If Cotto is to win this fight I believe he should target Margarito’s body as well as his damaged eye. Cotto would also do well to clinch occasionally and not let Margarito get into a rhythm. Mosley effectively implored this tactic in his win against Margarito, and Cotto would benefit from this as well.

Like stated before if Margarito does resemble some of his old self, I do expect his pressure to overwhelm Cotto.

The promoter of both fighters Bob Arum has other plans, as I’m sure he is hoping for a Cotto victory so he can attempt to pull off a third fight between the two in the future.

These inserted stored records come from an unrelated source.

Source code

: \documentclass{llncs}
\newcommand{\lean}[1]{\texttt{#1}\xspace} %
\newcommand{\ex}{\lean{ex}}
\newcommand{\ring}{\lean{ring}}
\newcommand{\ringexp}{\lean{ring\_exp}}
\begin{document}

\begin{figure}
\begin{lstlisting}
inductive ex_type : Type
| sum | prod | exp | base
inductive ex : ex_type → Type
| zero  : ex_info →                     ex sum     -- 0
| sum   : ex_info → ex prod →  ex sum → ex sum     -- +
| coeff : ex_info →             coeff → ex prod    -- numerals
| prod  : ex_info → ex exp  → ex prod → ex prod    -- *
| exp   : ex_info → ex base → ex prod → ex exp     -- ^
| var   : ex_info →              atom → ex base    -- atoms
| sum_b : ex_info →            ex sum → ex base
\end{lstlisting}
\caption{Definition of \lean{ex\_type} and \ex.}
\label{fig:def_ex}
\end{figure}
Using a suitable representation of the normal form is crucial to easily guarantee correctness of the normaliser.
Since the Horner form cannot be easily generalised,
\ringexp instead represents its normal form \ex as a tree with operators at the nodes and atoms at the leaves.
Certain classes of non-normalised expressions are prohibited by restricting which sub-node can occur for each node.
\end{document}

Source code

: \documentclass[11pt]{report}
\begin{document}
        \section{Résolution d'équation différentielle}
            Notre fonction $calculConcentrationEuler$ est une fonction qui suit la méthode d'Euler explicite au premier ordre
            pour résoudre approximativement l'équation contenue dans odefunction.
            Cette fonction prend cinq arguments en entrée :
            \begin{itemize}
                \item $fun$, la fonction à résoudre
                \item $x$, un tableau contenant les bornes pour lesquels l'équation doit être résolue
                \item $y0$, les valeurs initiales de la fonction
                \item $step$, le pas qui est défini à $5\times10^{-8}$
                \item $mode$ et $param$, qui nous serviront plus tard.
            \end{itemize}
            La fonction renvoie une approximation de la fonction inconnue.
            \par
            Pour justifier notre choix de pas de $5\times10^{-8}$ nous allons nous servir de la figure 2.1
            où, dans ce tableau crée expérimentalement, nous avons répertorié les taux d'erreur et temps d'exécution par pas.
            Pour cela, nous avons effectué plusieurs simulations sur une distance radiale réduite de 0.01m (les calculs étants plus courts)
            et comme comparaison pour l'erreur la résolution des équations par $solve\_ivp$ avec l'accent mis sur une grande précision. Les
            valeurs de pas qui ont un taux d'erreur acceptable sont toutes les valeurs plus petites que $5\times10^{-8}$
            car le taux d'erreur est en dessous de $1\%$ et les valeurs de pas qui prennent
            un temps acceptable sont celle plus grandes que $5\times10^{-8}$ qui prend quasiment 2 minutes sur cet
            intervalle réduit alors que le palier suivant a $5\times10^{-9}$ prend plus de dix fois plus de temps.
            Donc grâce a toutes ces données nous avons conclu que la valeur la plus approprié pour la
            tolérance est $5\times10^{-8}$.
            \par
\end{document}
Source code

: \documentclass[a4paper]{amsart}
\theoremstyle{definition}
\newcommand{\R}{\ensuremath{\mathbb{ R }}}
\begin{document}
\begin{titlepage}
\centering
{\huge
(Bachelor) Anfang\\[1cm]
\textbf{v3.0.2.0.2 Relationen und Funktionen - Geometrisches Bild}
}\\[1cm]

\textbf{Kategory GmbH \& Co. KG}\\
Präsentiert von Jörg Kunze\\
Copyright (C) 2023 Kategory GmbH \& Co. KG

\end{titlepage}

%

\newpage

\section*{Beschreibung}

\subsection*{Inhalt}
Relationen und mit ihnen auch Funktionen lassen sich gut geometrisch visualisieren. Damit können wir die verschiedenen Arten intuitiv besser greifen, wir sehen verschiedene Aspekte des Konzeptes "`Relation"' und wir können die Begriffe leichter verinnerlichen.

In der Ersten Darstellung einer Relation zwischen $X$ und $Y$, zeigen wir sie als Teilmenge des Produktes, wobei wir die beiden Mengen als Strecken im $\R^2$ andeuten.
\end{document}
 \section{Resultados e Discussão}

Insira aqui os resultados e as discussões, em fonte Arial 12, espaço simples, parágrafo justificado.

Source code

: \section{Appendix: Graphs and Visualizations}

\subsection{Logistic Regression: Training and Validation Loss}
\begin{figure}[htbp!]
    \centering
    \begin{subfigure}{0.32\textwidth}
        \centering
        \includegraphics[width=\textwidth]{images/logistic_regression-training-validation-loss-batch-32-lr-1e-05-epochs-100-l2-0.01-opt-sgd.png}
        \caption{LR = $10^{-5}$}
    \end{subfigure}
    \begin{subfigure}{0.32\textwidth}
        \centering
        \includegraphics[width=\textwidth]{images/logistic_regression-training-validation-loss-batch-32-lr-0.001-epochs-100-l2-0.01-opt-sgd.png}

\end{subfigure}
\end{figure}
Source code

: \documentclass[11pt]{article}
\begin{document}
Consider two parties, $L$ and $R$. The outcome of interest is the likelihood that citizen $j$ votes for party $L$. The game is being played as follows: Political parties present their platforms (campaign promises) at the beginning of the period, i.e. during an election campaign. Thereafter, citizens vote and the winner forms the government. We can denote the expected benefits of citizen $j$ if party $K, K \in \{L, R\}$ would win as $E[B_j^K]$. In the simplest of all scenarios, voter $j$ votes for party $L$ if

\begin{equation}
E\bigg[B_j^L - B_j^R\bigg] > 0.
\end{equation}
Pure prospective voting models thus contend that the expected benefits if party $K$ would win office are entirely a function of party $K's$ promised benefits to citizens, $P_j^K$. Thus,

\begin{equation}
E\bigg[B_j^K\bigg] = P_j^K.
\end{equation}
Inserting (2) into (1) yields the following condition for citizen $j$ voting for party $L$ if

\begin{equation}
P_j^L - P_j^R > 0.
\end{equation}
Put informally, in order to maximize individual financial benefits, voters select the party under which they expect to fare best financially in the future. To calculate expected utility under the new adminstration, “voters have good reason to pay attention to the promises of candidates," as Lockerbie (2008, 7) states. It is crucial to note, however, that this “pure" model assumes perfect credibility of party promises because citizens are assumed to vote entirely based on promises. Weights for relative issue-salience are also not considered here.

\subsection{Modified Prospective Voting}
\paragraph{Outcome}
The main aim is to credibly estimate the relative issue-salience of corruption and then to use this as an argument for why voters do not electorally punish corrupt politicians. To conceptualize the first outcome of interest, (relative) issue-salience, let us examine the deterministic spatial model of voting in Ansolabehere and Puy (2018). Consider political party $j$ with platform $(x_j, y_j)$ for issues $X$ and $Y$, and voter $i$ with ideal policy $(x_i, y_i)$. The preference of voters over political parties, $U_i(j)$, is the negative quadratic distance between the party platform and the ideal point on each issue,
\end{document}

Also featured tonight is the bantamweight championship rematch between Abner Mares and Joseph Agbeko. This fight will take place on Showtime, and while I think this is a great fight and have anticipated this rematch for awhile, I think the timing is bad and Showtime did a poor job promoting this fight.

The first fight between the two was controversial and a great fight overall in itself. I think both fighters deserve the distinction of having the boxing public’s attention and should have all eyes on them during their bout. That won’t be the case with Cotto vs. Margarito airing on HBO at the same time but be as it may, this is going to be a great fight.

The first fight between the two was action packed, and expect much of the same in the rematch. Both fighters hurt each other, with Mares stunning Agbeko in the opening round, and with Agbeko retuning the favor in round four.

Unfortunately, Agbeko was the victim of many low blows that weren’t called by the referee and that may have played a factor in the majority decision that favored Mares.

I do think Mares will attempt to apply a more defensive game plan, and fight a more strategic fight imploring his counter punching abilities.

On the under card of the Mares-Agbeko card is a bout featuring Vic Darchinyan and Anselmo Moreno. Moreno has the style to beat Darchinyan and is very quick, but the question is whether he is ready to step up against great opposition. Darchinyan charges forward and has the power to out opponents out. He is also experienced and very cagey. An interesting fight to say the least.

Back on HBO, on the under card of the Cotto-Margarito head line, features two rising stars in Brandon Rios and Mike Jones.

Mike Jones a skilled, undefeated, powerful punching welterweight goes up against former Margarito opponent, Sebastian Lujan in an IBF title eliminator. I expect Jones to overwhelm Lujan, who after this fight may have to settle for being the division’s gatekeeper.

Brandon Rios, childhood rival to Victor Ortiz, goes up against Manchester’s John Murray in a lightweight championship bout. It was to be for a lightweight tile but Rios failed to make weight and was stripped of the title. Both fighters are young, experienced and talented. Look for Rios to pull out a tough victory in a highly competitive fight, but his body punching will lead him to victory in the end.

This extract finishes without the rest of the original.